There goes surge pricing!


----------



## Tx rides (Sep 15, 2014)

We had some really miserable experiences with ground link, I would never recommend them to anyone. That of course is my own perspective, perhaps yours is different.


----------



## Tx rides (Sep 15, 2014)

UberCemetery said:


> *New E-Hail App In Use Among Las Vegas Limo Fleets*


The last I heard that was only good in Vegas (?)


----------



## Tx rides (Sep 15, 2014)

UberCemetery said:


> *Boston Coach *


Are. They selling their reservation system? I know that Empire CLS was supposed to be selling their Madkota, they talked a big game, I signed up for beta, it seems to have dried up


----------



## Tx rides (Sep 15, 2014)

Soto said:


> Our system was developed from the ground up. I used my own car service for beta testing. We cover no less than 9 algorithms for how reservations are handled. It's pretty rad. So far so good. We also have a live dispatcher managing the cue 24/7 for that extra human common sense.

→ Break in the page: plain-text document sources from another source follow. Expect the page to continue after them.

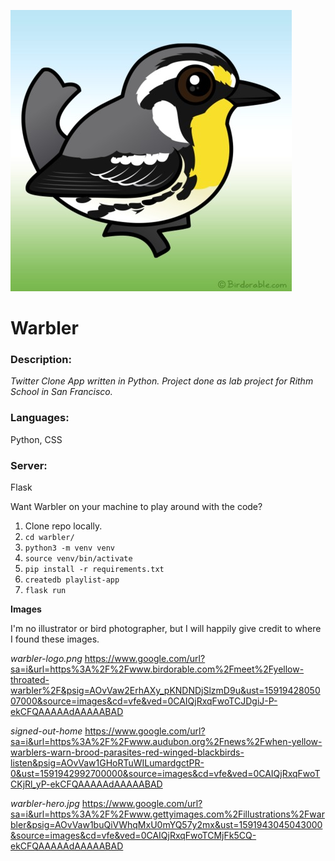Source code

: ![alt text](https://github.com/JayRVigilla/warbler/raw/master/static/images/warbler-logo.png "Warbler Logo")

# **Warbler** 

### **Description:**

_Twitter Clone App written in Python. Project done as lab project for Rithm School in San Francisco._

### **Languages:**

Python, CSS

### **Server:**

Flask

Want Warbler on your machine to play around with the code?

1. Clone repo locally.
2. `cd warbler/`
3. `python3 -m venv venv`
4. `source venv/bin/activate`
5. `pip install -r requirements.txt`
6. `createdb playlist-app`
7. `flask run`


**Images**

I'm no illustrator or bird photographer, but I will happily give credit to where I found these images.

_warbler-logo.png_
https://www.google.com/url?sa=i&url=https%3A%2F%2Fwww.birdorable.com%2Fmeet%2Fyellow-throated-warbler%2F&psig=AOvVaw2ErhAXy_pKNDNDjSlzmD9u&ust=1591942805007000&source=images&cd=vfe&ved=0CAIQjRxqFwoTCJDgiJ-P-ekCFQAAAAAdAAAAABAD

_signed-out-home_
https://www.google.com/url?sa=i&url=https%3A%2F%2Fwww.audubon.org%2Fnews%2Fwhen-yellow-warblers-warn-brood-parasites-red-winged-blackbirds-listen&psig=AOvVaw1GHoRTuWILumardgctPR-0&ust=1591942992700000&source=images&cd=vfe&ved=0CAIQjRxqFwoTCKjRl_yP-ekCFQAAAAAdAAAAABAD

_warbler-hero.jpg_
https://www.google.com/url?sa=i&url=https%3A%2F%2Fwww.gettyimages.com%2Fillustrations%2Fwarbler&psig=AOvVaw1buQiVWhqMxU0mYQ57y2mx&ust=1591943045043000&source=images&cd=vfe&ved=0CAIQjRxqFwoTCMjFk5CQ-ekCFQAAAAAdAAAAABAD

Is the plan for them to handle dispatching of drivers in other cities? That makes my head spin!!! Hehe!

For us, we believe that the best way will be to let our drivers log on to a dispatch app, and take on-demand runs based on their availability between regular reservations. But like I said in another thread, some operators don't run their business with that much power in the drivers seat. I think any company trying to run both ways must have drivers with really good logistics sense. We are very lucky. Most of our staff our former military, they are totally on the ball.

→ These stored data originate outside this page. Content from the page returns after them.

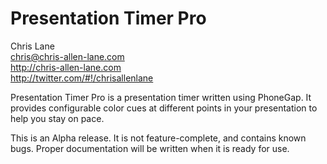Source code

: Presentation Timer Pro
======================
Chris Lane  
chris@chris-allen-lane.com  
http://chris-allen-lane.com  
http://twitter.com/#!/chrisallenlane  

Presentation Timer Pro is a presentation timer written using PhoneGap. It provides configurable color cues at different points in your presentation to help you stay on pace.

This is an Alpha release. It is not feature-complete, and contains known bugs. Proper documentation will be written when it is ready for use.
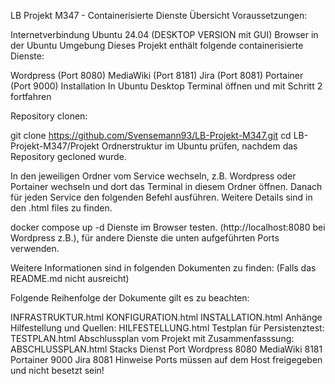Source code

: LB Projekt M347 - Containerisierte Dienste
Übersicht
Voraussetzungen:

Internetverbindung
Ubuntu 24.04 (DESKTOP VERSION mit GUI)
Browser in der Ubuntu Umgebung
Dieses Projekt enthält folgende containerisierte Dienste:

Wordpress (Port 8080)
MediaWiki (Port 8181)
Jira (Port 8081)
Portainer (Port 9000)
Installation
In Ubuntu Desktop Terminal öffnen und mit Schritt 2 fortfahren

Repository clonen:

git clone https://github.com/Svensemann93/LB-Projekt-M347.git
cd LB-Projekt-M347/Projekt
Ordnerstruktur im Ubuntu prüfen, nachdem das Repository gecloned wurde.

In den jeweiligen Ordner vom Service wechseln, z.B. Wordpress oder Portainer wechseln und dort das Terminal in diesem Ordner öffnen. Danach für jeden Service den folgenden Befehl ausführen. Weitere Details sind in den .html files zu finden.

docker compose up -d
Dienste im Browser testen. (http://localhost:8080 bei Wordpress z.B.), für andere Dienste die unten aufgeführten Ports verwenden.

Weitere Informationen sind in folgenden Dokumenten zu finden: (Falls das README.md nicht ausreicht)

Folgende Reihenfolge der Dokumente gilt es zu beachten:

INFRASTRUKTUR.html
KONFIGURATION.html
INSTALLATION.html
Anhänge
Hilfestellung und Quellen: HILFESTELLUNG.html
Testplan für Persistenztest: TESTPLAN.html
Abschlussplan vom Projekt mit Zusammenfasssung: ABSCHLUSSPLAN.html
Stacks
Dienst	Port
Wordpress	8080
MediaWiki	8181
Portainer	9000
Jira	8081
Hinweise
Ports müssen auf dem Host freigegeben und nicht besetzt sein!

I swear, I don't know how cab drivers handle picking someone up, and not knowing where they are taking them. My hat is off to anyone who can thrive in that environment!


----------



## Soto (Sep 27, 2014)

Definitely going to other cities, and will also be available as a white label for other certain fleets as well. 

I totally get what you're saying. We actually have a couple day guys that prefer to take the bulk of the reservations out of the system, then login in between as you were saying. I like to give the drivers the option for sure. Did you say you are in Austin?


----------



## Tx rides (Sep 15, 2014)

Yes (I've emailed you today!!)


----------



## UberCemetery (Sep 4, 2014)

Tx rides said:


> The last I heard that was only good in Vegas (?)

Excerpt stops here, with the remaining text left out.